A loro il direttore de Il Foglio ha chiesto un voto secondo coscienza, su temi che riguardano valori non negoziabili, come la vita «in un'epoca in cui la vita non fa più notizia». La lista di Ferrara, «Aborto? No grazie», si candida solo alla Camera dei Deputati, rinunciando al Senato dove il premio di maggioranza potrebbe influire in maniera decisiva «semplicemente per garantire in Parlamento la presenza di onorevoli convinti circa i temi della biopolitica e della bioetica», dice Eraldo Ciangherotti, presidente del centro di aiuto alla vita di Albenga, capolista in Liguria nonostante la giovane età (33 anni).
La lista di Giuliano Ferrara nel suo programma chiede l'applicazione della parte preventiva della legge 194 (attraverso la riforma dei consultori e dei centri di aiuto alla vita) e s'impegna a vietare per legge l'introduzione in Italia della pillola abortiva Ru486, «che - ricorda il capolista per la Liguria - ha già prodotto 32 morti, 16 donne e 16 bambini e ha un indice di mortalità dieci volte superiore all'aborto chirurgico anche se nessuno ha il coraggio di dirlo». Chiede anche di emendare l'articolo 3 della Costituzione comma 1: dove è scritto «tutti i cittadini hanno pari dignità sociale e sono eguali davanti alla legge» bisogna aggiungere la frase «dal concepimento fino alla morte naturale» e di fondare in ogni regione italiana un'agenzia per le adozioni il cui compito sia quello di favorire l'adozione di quei bambini che possono essere sottratti a una decisione abortiva di qualunque tipo.
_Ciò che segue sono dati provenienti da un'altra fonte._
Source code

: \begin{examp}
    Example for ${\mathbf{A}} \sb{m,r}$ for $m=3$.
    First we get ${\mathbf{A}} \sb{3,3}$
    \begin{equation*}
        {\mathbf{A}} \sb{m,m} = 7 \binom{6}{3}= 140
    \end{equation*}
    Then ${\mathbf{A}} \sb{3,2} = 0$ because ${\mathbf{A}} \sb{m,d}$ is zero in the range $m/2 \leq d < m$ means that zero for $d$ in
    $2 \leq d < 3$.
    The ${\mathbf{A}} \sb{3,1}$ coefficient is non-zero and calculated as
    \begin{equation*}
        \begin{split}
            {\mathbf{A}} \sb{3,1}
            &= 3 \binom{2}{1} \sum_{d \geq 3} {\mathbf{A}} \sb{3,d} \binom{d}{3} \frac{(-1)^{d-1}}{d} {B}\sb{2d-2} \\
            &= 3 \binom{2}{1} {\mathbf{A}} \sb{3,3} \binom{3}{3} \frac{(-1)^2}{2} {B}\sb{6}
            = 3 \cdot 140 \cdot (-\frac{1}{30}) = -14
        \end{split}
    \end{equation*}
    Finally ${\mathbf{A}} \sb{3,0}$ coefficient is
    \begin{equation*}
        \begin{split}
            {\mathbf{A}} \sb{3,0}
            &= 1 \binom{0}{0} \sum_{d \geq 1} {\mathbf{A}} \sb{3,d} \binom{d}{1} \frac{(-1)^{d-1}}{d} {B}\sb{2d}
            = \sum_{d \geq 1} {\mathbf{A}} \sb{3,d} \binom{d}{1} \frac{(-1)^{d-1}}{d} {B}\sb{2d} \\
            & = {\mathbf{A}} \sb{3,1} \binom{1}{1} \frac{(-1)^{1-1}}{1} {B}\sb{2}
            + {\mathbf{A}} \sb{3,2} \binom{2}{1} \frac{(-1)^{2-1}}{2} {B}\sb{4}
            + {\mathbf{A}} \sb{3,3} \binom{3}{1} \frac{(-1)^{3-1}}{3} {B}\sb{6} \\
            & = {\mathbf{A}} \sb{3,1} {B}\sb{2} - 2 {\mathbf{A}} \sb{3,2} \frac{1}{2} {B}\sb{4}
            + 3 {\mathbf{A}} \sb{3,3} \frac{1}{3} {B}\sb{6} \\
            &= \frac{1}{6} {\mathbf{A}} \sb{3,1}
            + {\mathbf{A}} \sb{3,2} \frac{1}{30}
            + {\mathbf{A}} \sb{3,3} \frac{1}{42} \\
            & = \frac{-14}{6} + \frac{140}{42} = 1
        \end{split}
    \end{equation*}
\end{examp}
Sono i punti chiave del «programma serio di una lista pazza».
Ma per Giuliano Ferrara «la nostra lizza non è così strampalata dal momento che anche il cardinale Angelo Bagnasco ha riscontrato una stringente analogia tra la moratoria sulla pena di morte legale e quella proposta da me sull'aborto». Il direttore de Il Foglio a Genova non può non soffermarsi su quello che è diventato un suo manifesto elettorale: il caso di un aborto clandestino in nome di un reality show, cioè con «la cosa più cretina prodotta dalla società contemporanea. Ma non c'è da stupirsi poiché la legge sull'aborto ha tolto ogni significato alla vita delle persone cambiando la nozione stessa di ciò che è umano. L'aborto è diventato l'ultimo anello della catena della contraccezione: un'abitudine, anzi una convenzione, moralmente indifferente».